How Good Really Was FiveThirtyEight’s Soccer Power Index?
A Seven-Season Reality Check Against Pinnacle’s Closing Odds
Hi friend,
FiveThirtyEight has always had a kind of mythic status in the football world. Their Soccer Power Index (SPI) was one of the first “super-model” rating systems I stumbled upon when I began my own analytics journey. And for years — before it was shut down — SPI became a reference point for pre-game probabilities and end-of-season title chances across football Twitter.
Last week, I came across a historical dataset that included SPI’s match-by-match outcome probabilities. Naturally, the first question that came to my mind was:
“If someone blindly trusted SPI for years… would they have made money?”
And that curiosity brings us to today’s issue.
Welcome to The Python Football Review #019.
In this edition, we’ll explore how much one would have won (or lost) over seven seasons by betting strictly according to SPI’s implied probabilities — and we’ll compare those numbers to the sharpest odds in world football: Pinnacle’s closing line.

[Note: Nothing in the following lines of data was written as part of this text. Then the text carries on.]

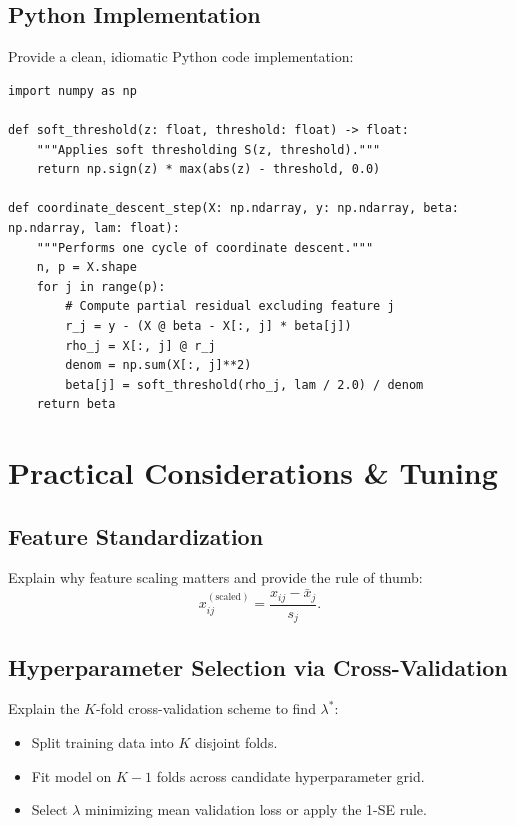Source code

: \documentclass[11pt,a4paper,oneside]{book}
\begin{document}
\section{Python Implementation}
Provide a clean, idiomatic Python code implementation:

\begin{lstlisting}
import numpy as np

def soft_threshold(z: float, threshold: float) -> float:
    """Applies soft thresholding S(z, threshold)."""
    return np.sign(z) * max(abs(z) - threshold, 0.0)

def coordinate_descent_step(X: np.ndarray, y: np.ndarray, beta: np.ndarray, lam: float):
    """Performs one cycle of coordinate descent."""
    n, p = X.shape
    for j in range(p):
        # Compute partial residual excluding feature j
        r_j = y - (X @ beta - X[:, j] * beta[j])
        rho_j = X[:, j] @ r_j
        denom = np.sum(X[:, j]**2)
        beta[j] = soft_threshold(rho_j, lam / 2.0) / denom
    return beta
\end{lstlisting}


\chapter{Practical Considerations \& Tuning}

\section{Feature Standardization}
Explain why feature scaling matters and provide the rule of thumb:
\begin{equation}
  x_{ij}^{(\text{scaled})} = \frac{x_{ij} - \bar{x}_j}{s_j}.
\end{equation}

\section{Hyperparameter Selection via Cross-Validation}
Explain the $K$-fold cross-validation scheme to find $\lambda^*$:
\begin{itemize}
  \item Split training data into $K$ disjoint folds.
  \item Fit model on $K-1$ folds across candidate hyperparameter grid.
  \item Select $\lambda$ minimizing mean validation loss or apply the 1-SE rule.
\end{itemize}
\end{document}
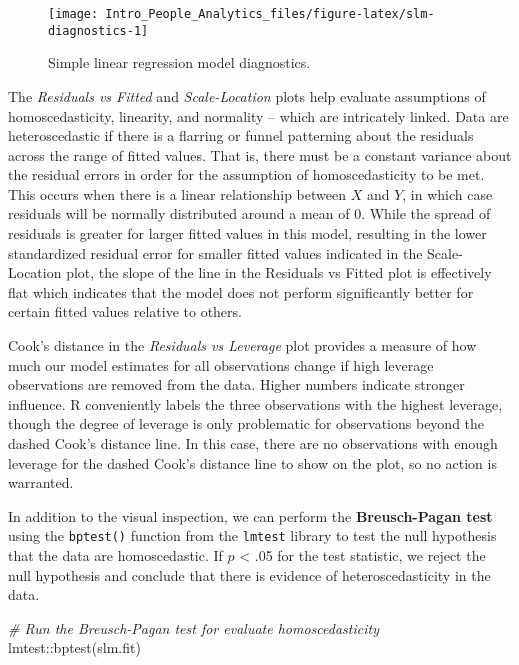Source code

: \documentclass[
]{book}
\newenvironment{Shaded}{\begin{snugshade}}{\end{snugshade}}
\newcommand{\CommentTok}[1]{\textcolor[rgb]{0.56,0.35,0.01}{\textit{#1}}}
\newcommand{\FunctionTok}[1]{\textcolor[rgb]{0.00,0.00,0.00}{#1}}
\newcommand{\NormalTok}[1]{#1}
\newcommand{\SpecialCharTok}[1]{\textcolor[rgb]{0.00,0.00,0.00}{#1}}
\begin{document}
\begin{figure}

{\centering \texttt{[image: Intro\_People\_Analytics\_files/figure-latex/slm-diagnostics-1]} 

}

\caption{Simple linear regression model diagnostics.}\label{fig:slm-diagnostics}
\end{figure}

The \emph{Residuals vs Fitted} and \emph{Scale-Location} plots help evaluate assumptions of homoscedasticity, linearity, and normality -- which are intricately linked. Data are heteroscedastic if there is a flarring or funnel patterning about the residuals across the range of fitted values. That is, there must be a constant variance about the residual errors in order for the assumption of homoscedasticity to be met. This occurs when there is a linear relationship between \(X\) and \(Y\), in which case residuals will be normally distributed around a mean of 0. While the spread of residuals is greater for larger fitted values in this model, resulting in the lower standardized residual error for smaller fitted values indicated in the Scale-Location plot, the slope of the line in the Residuals vs Fitted plot is effectively flat which indicates that the model does not perform significantly better for certain fitted values relative to others.

Cook's distance in the \emph{Residuals vs Leverage} plot provides a measure of how much our model estimates for all observations change if high leverage observations are removed from the data. Higher numbers indicate stronger influence. R conveniently labels the three observations with the highest leverage, though the degree of leverage is only problematic for observations beyond the dashed Cook's distance line. In this case, there are no observations with enough leverage for the dashed Cook's distance line to show on the plot, so no action is warranted.

In addition to the visual inspection, we can perform the \textbf{Breusch-Pagan test} using the \texttt{bptest()} function from the \texttt{lmtest} library to test the null hypothesis that the data are homoscedastic. If \(p\) \textless{} .05 for the test statistic, we reject the null hypothesis and conclude that there is evidence of heteroscedasticity in the data.

\begin{Shaded}
\begin{Highlighting}[]
\CommentTok{\# Run the Breusch{-}Pagan test for evaluate homoscedasticity}
\NormalTok{lmtest}\SpecialCharTok{::}\FunctionTok{bptest}\NormalTok{(slm.fit)}
\end{Highlighting}
\end{Shaded}
\end{document}
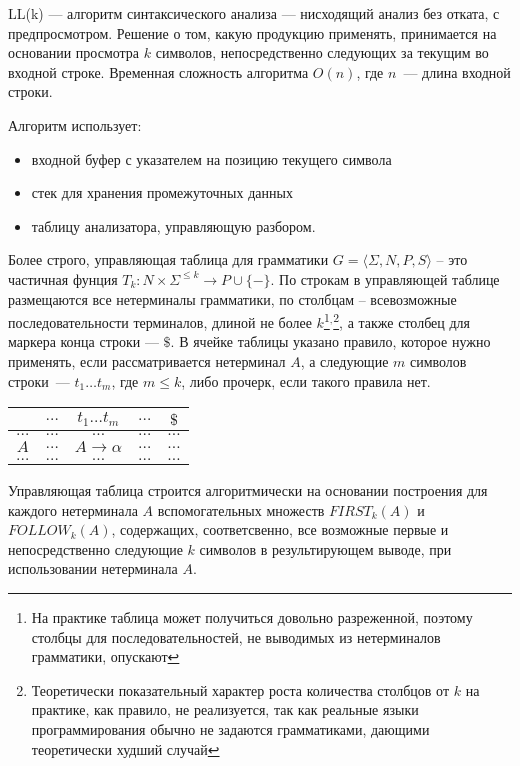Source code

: \documentclass[10pt]{article}         %
\begin{document}
	LL(k) --- алгоритм синтаксического анализа --- нисходящий анализ без отката, с предпросмотром. 
	Решение о том, какую продукцию применять, принимается на основании просмотра $k$ символов, непосредственно следующих за текущим во входной строке. 
	Временная сложность алгоритма $O(n)$, где $n$~--- длина входной строки. 
	
	Алгоритм использует:
	\begin{itemize}
		\item входной буфер с указателем на позицию текущего символа
		\item стек для хранения промежуточных данных
		\item таблицу анализатора, управляющую разбором.
	\end{itemize}
	 Более строго, управляющая таблица для грамматики $G=\langle\Sigma,N,P,S\rangle$ -- это частичная фунция $T_k:N\times{\Sigma^{\leq{k}}}\to{P\cup{\{-\}}}$.
	 По строкам в управляющей таблице размещаются все нетерминалы грамматики, по столбцам -- всевозможные последовательности терминалов, длиной не более $k$\footnote{На практике таблица может получиться довольно разреженной, поэтому столбцы для последовательностей, не выводимых из нетерминалов грамматики, опускают}$^,$\footnote{Теоретически показательный характер роста количества столбцов от $k$ на практике, как правило, не реализуется, так как реальные языки программирования обычно не задаются грамматиками, дающими теоретически худший случай}, а также столбец для маркера конца строки --- $\$$. 
	В ячейке таблицы указано правило, которое нужно применять, если рассматривается нетерминал $A$, а следующие $m$ символов строки~--- $t_{1} \dots t_{m}$, где $m \leq k$, либо прочерк, если такого правила нет. 
	
	
	\begin{center}
		\begin{tabular}{ c | c | c | c | c }
			& $\dots$ & $t_{1} \dots t_{m}$ & $\dots$ & $\$$ \\ \hline  
			$\dots$  & $\dots$ & $\dots$ & $\dots$ & $\dots$ \\ \hline  
			$A$  & $\dots$ & $A \to \alpha$ & $\dots$ & $\dots$ \\ \hline  
			$\dots$  & $\dots$ & $\dots$ & $\dots$ & $\dots$ 
		\end{tabular}  
	\end{center}
	
	Управляющая таблица строится алгоритмически на основании построения для каждого нетерминала $A$ вспомогательных множеств $FIRST_{k}(A)$ и $FOLLOW_{k}(A)$, содержащих, соответсвенно, все возможные первые и непосредственно следующие $k$ символов в результирующем выводе, при использовании нетерминала $A$.
	 
\end{document}
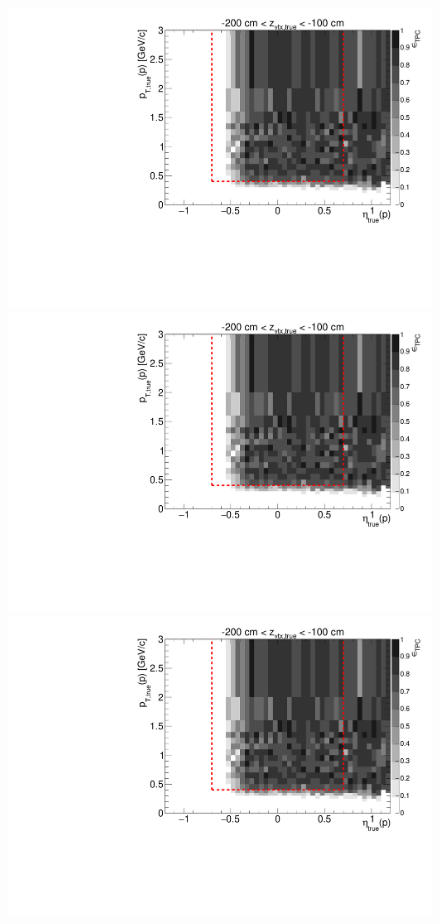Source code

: \begin{figure}[hb]\ContinuedFloat
\centering
\parbox{0.495\textwidth}{
  \centering
  \includegraphics[width=\linewidth,page=11]{graphics/eff/Eff2D_TPC_proton_Plus.pdf}\\
  \includegraphics[width=\linewidth,page=13]{graphics/eff/Eff2D_TPC_proton_Plus.pdf}\\
  \includegraphics[width=\linewidth,page=15]{graphics/eff/Eff2D_TPC_proton_Plus.pdf}\\
}
\end{figure}

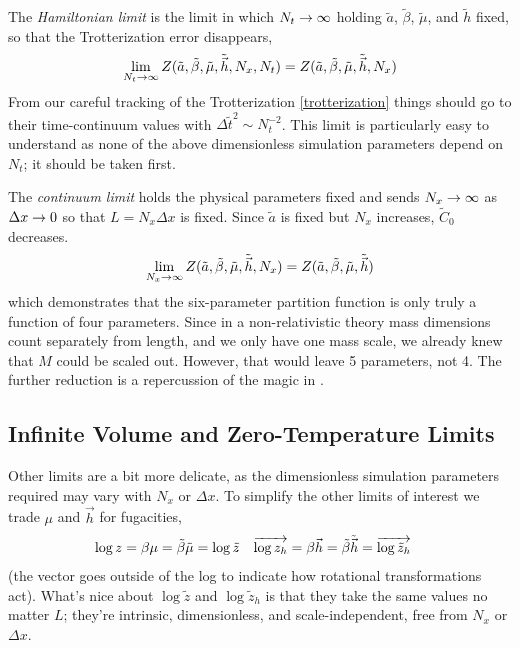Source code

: The \emph{Hamiltonian limit} is the limit in which $N_t\rightarrow\infty$ holding $\tilde{a}$, $\tilde{\beta}$, $\tilde{\mu}$, and $\tilde{h}$ fixed, so that the Trotterization error disappears,
\begin{align}
    \lim_{N_t\rightarrow\infty} Z(\tilde{a}, \tilde{\beta}, \tilde{\mu}, \tilde{\vec{h}}, N_x, N_t)
    =
    Z(\tilde{a}, \tilde{\beta}, \tilde{\mu}, \tilde{\vec{h}}, N_x)
    \label{eq:hamiltonian limit}
\end{align}
From our careful tracking of the Trotterization \eqref{trotterization} things should go to their time-continuum values with $\Delta{\tilde{t}}^2 \sim N_t^{-2}$.
This limit is particularly easy to understand as none of the above dimensionless simulation parameters depend on $N_t$; it should be taken first.

The \emph{continuum limit} holds the physical parameters fixed and sends $N_x \rightarrow \infty$ as $\Delta x\rightarrow 0$ so that $L=N_x \Delta x$ is fixed.
Since $\tilde{a}$ is fixed but $N_x$ increases, $\tilde{C}_0$ decreases.
\begin{align}
    \lim_{N_x\rightarrow\infty} Z(\tilde{a}, \tilde{\beta}, \tilde{\mu}, \tilde{\vec{h}}, N_x) = Z(\tilde{a}, \tilde{\beta}, \tilde{\mu}, \tilde{\vec{h}})
\end{align}
which demonstrates that the six-parameter partition function is only truly a function of four parameters.
Since in a non-relativistic theory mass dimensions count separately from length, and we only have one mass scale, we already knew that $M$ could be scaled out.
However, that would leave 5 parameters, not 4.
The further reduction is a repercussion of the magic in .

\subsection{Infinite Volume and Zero-Temperature Limits}\label{sec:thermodynamic limit}

Other limits are a bit more delicate, as the dimensionless simulation parameters required may vary with $N_x$ or $\Delta x$.
To simplify the other limits of interest we trade $\mu$ and $\vec{h}$ for fugacities,
\begin{align}
    \log z &= \beta \mu = \tilde{\beta} \tilde{\mu} = \log \tilde{z}
    &
    \overrightarrow{\log z_h} &= \beta \vec{h} = \tilde{\beta}\tilde{\vec{h}} = \overrightarrow{\log \tilde{z}_h}
\end{align}
(the vector goes outside of the log to indicate how rotational transformations act).
What's nice about $\log \tilde{z}$ and $\log \tilde{z}_h$ is that they take the same values no matter $L$; they're intrinsic, dimensionless, and scale-independent, free from $N_x$ or $\Delta x$.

As always, the Python notebook is included at the end so you can replicate everything yourself from scratch (and mock my results).
Let’s get into it.
A Few Words About the Data
The historical SPI dataset — available on Kaggle — includes 40 leagues (male and female, national and international) covering the 2016/17 to 2022/23 seasons. For every match, we have SPI’s estimated probability of home win, draw and away win as illustrated below.
From these probabilities we’ll compute fair odds simply by taking the inverse. For example, SPI gave Bastia a 4.63% chance of beating PSG in the opening match of 2016/17. The corresponding odds according to FiveThirtyEight are therefore 1 / 0.0463 = 21.6 which means that if you bet 1€ on that outcome, you would have won a total of 21.6€ back (in case if a winning wager of course).
To analyse profitability, I then needed the market odds for each match. Based on ease of downloading, I downloaded the market odds for 18 of those 40 leagues (my newsletter, my rules), which is still a very healthy sample.
The odds data comes from Joseph Buchdahl’s football-data.co.uk, as usual. For market prices, we take Pinnacle closing odds, because: If your system consistently beats Pinnacle’s closing price, you almost certainly have an edge.
After matching team names across the two datasets, we end up with 36,335 matches. And here is what the final analysis table looks like:
fair_home,fair_draw,fair_away→ from SPIhome_odds,draw_odds,away_odds→ Pinnacle closing odds
Here’s the overall coverage.
The Betting Simulation
For each match, we look for value. A value bet exists when Market odds > Fair odds.
Simple example: In Bastia vs PSG, SPI assigns PSG fair odds of 1.19, while Pinnacle offers 1.34. That’s a 12.6% value edge ((1.34/1.19) -1), which means — in theory — we’d place a bet on PSG. To avoid over-exposure, we place only one bet per match, even if multiple outcomes show theoretical value. For each bet we will place a single unit wager.
So to recap: we’re about to test 36,335 matches across 7 seasons and 18 leagues. We’ll compare SPI’s fair odds to Pinnacle’s closing odds and look for value. Whenever value appears, we place a single 1-unit bet on the outcome with the highest positive edge.
And the question is: What would the profitability look like? Would SPI beat the market? Or would it behave like a very polite random walk?
Let’s find out.
Simulation Results
Over the full period, the model would have generated 33,929 bets, each taken when the SPI-implied probability appeared higher than Pinnacle’s market probability.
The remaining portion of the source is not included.